The decision to resume a human rights probe was classed as “unfounded” by the Maduro government.
ICC probe resumption
The Hague-based court is investigating alleged human rights violations committed by security forces during violent anti-government protests in 2017. (ICC)

Caracas, March 4, 2024 ( – Venezuelan authorities have objected to an International Criminal Court (ICC) decision to resume a probe against the Caribbean nation for alleged human rights abuses.

“We reject this decision which insists on the path of instrumentalizing international criminal justice for political goals,” Attorney General Tarek William Saab said in a press conference on Friday.

According to Saab, the latest ruling follows a pattern of “persecution” and “lawfare” against Venezuela.

The so-called “Venezuela I” case stems from a 2018 request filed by a handful of countries on behalf of Venezuela’s right-wing opposition accusing the Nicolás Maduro administration of committing crimes against humanity during the 2017 violent anti-government “guarimba” protests.

Caracas has consistently criticized the probe and pointed at crimes committed by US-backed opposition activists, including blocking roads, burning people alive and firing at security forces. In spite of its objections, the Maduro government signed a memorandum of understanding with ICC chief prosecutor Karim Khan and allowed him to establish a technical assistance office in Caracas.

In November, Venezuela filed an appeal requesting the suspension of the investigation on the basis of the complementarity principle established in the Rome statute that guides ICC procedures. The Hague-based court is defined as a court of last resort that should only launch legal proceedings in cases where national institutions fail to address alleged violations.

Lawyers representing Venezuela pointed to ongoing efforts by the country’s judicial authorities to investigate and prosecute state officials accused of committing human rights violations. They also criticized the ICC for rejecting documentation submitted by Caracas.

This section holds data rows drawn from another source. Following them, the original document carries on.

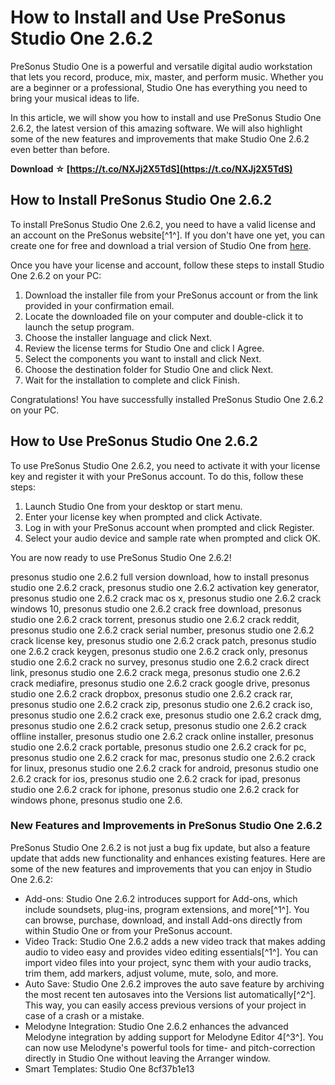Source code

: # How to Install and Use PreSonus Studio One 2.6.2
 
PreSonus Studio One is a powerful and versatile digital audio workstation that lets you record, produce, mix, master, and perform music. Whether you are a beginner or a professional, Studio One has everything you need to bring your musical ideas to life.
 
In this article, we will show you how to install and use PreSonus Studio One 2.6.2, the latest version of this amazing software. We will also highlight some of the new features and improvements that make Studio One 2.6.2 even better than before.
 
**Download ☆ [https://t.co/NXJj2X5TdS](https://t.co/NXJj2X5TdS)**


 
## How to Install PreSonus Studio One 2.6.2
 
To install PreSonus Studio One 2.6.2, you need to have a valid license and an account on the PreSonus website[^1^]. If you don't have one yet, you can create one for free and download a trial version of Studio One from [here](https://www.presonus.com/products/Studio-One).
 
Once you have your license and account, follow these steps to install Studio One 2.6.2 on your PC:
 
1. Download the installer file from your PreSonus account or from the link provided in your confirmation email.
2. Locate the downloaded file on your computer and double-click it to launch the setup program.
3. Choose the installer language and click Next.
4. Review the license terms for Studio One and click I Agree.
5. Select the components you want to install and click Next.
6. Choose the destination folder for Studio One and click Next.
7. Wait for the installation to complete and click Finish.

Congratulations! You have successfully installed PreSonus Studio One 2.6.2 on your PC.
 
## How to Use PreSonus Studio One 2.6.2
 
To use PreSonus Studio One 2.6.2, you need to activate it with your license key and register it with your PreSonus account. To do this, follow these steps:

1. Launch Studio One from your desktop or start menu.
2. Enter your license key when prompted and click Activate.
3. Log in with your PreSonus account when prompted and click Register.
4. Select your audio device and sample rate when prompted and click OK.

You are now ready to use PreSonus Studio One 2.6.2!
 
presonus studio one 2.6.2 full version download,  how to install presonus studio one 2.6.2 crack,  presonus studio one 2.6.2 activation key generator,  presonus studio one 2.6.2 crack mac os x,  presonus studio one 2.6.2 crack windows 10,  presonus studio one 2.6.2 crack free download,  presonus studio one 2.6.2 crack torrent,  presonus studio one 2.6.2 crack reddit,  presonus studio one 2.6.2 crack serial number,  presonus studio one 2.6.2 crack license key,  presonus studio one 2.6.2 crack patch,  presonus studio one 2.6.2 crack keygen,  presonus studio one 2.6.2 crack only,  presonus studio one 2.6.2 crack no survey,  presonus studio one 2.6.2 crack direct link,  presonus studio one 2.6.2 crack mega,  presonus studio one 2.6.2 crack mediafire,  presonus studio one 2.6.2 crack google drive,  presonus studio one 2.6.2 crack dropbox,  presonus studio one 2.6.2 crack rar,  presonus studio one 2.6.2 crack zip,  presonus studio one 2.6.2 crack iso,  presonus studio one 2.6.2 crack exe,  presonus studio one 2.6.2 crack dmg,  presonus studio one 2.6.2 crack setup,  presonus studio one 2.6.2 crack offline installer,  presonus studio one 2.6.2 crack online installer,  presonus studio one 2.6.2 crack portable,  presonus studio one 2.6.2 crack for pc,  presonus studio one 2.6.2 crack for mac,  presonus studio one 2.6.2 crack for linux,  presonus studio one 2.6.2 crack for android,  presonus studio one 2.6.2 crack for ios,  presonus studio one 2.6.2 crack for ipad,  presonus studio one 2.6.2 crack for iphone,  presonus studio one 2.6.2 crack for windows phone,  presonus studio one 2.6.
 
### New Features and Improvements in PreSonus Studio One 2.6.2
 
PreSonus Studio One 2.6.2 is not just a bug fix update, but also a feature update that adds new functionality and enhances existing features. Here are some of the new features and improvements that you can enjoy in Studio One 2.6.2:

- Add-ons: Studio One 2.6.2 introduces support for Add-ons, which include soundsets, plug-ins, program extensions, and more[^1^]. You can browse, purchase, download, and install Add-ons directly from within Studio One or from your PreSonus account.
- Video Track: Studio One 2.6.2 adds a new video track that makes adding audio to video easy and provides video editing essentials[^1^]. You can import video files into your project, sync them with your audio tracks, trim them, add markers, adjust volume, mute, solo, and more.
- Auto Save: Studio One 2.6.2 improves the auto save feature by archiving the most recent ten autosaves into the Versions list automatically[^2^]. This way, you can easily access previous versions of your project in case of a crash or a mistake.
- Melodyne Integration: Studio One 2.6.2 enhances the advanced Melodyne integration by adding support for Melodyne Editor 4[^3^]. You can now use Melodyne's powerful tools for time- and pitch-correction directly in Studio One without leaving the Arranger window.
- Smart Templates: Studio One 8cf37b1e13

On Friday, the ICC’s Appeals Chamber announced its rejection of the appeal, with judges unanimously backing a prior decision granting Khan permission to resume the investigation.

In its judgment, the court’s justices argued that “the scope of the burden of proof is not limited to the mere existence of domestic investigations.” They also brought up that crimes against humanity are not incorporated into Venezuelan legislation.

In his press conference, Venezuelan Attorney General Saab stated that his office has submitted 14 “extensive reports” and 300 other forms of documentation. He claimed that, according to information secured by his office, the ICC has only reviewed 20 percent of the supplied information.

“What is the point of a country adhering to the Rome Statute?” Saab asked. “The latest ruling is an affront to the memorandum [signed with Khan].”

The country’s top prosecutor went on to point out that the court’s efforts against the South American country stand in stark contrast to its inaction concerning ongoing Israeli atrocities against the Palestinian people in the Gaza Strip.

“While the ICC makes statements about Venezuela, it holds complete silence on the Gaza situation,” he emphasized.

However, Saab insisted that Venezuelan judicial instances would continue to cooperate with the Hague-based tribunal out of a “respect for true international justice.”

The Maduro government likewise expressed its “disagreement” with the “unfounded” ICC ruling.

“As a sovereign state, Venezuela is entitled to carry out its own criminal proceedings in domestic courts, free from foreign meddling,” the statement read. Caracas thanked the ICC for the assistance provided through its local office but reiterated that the ongoing probe is “neither necessary nor appropriate.”

The communique concluded with Venezuela’s commitment to “the rule of law and international legality,” as well as a pledge to continue “taking all necessary steps against the instrumentalization of international criminal law.”

For its part, the Maduro government has initiated a separate case at the ICC, labeled “Venezuela II,” arguing that US sanctions constitute crimes against humanity.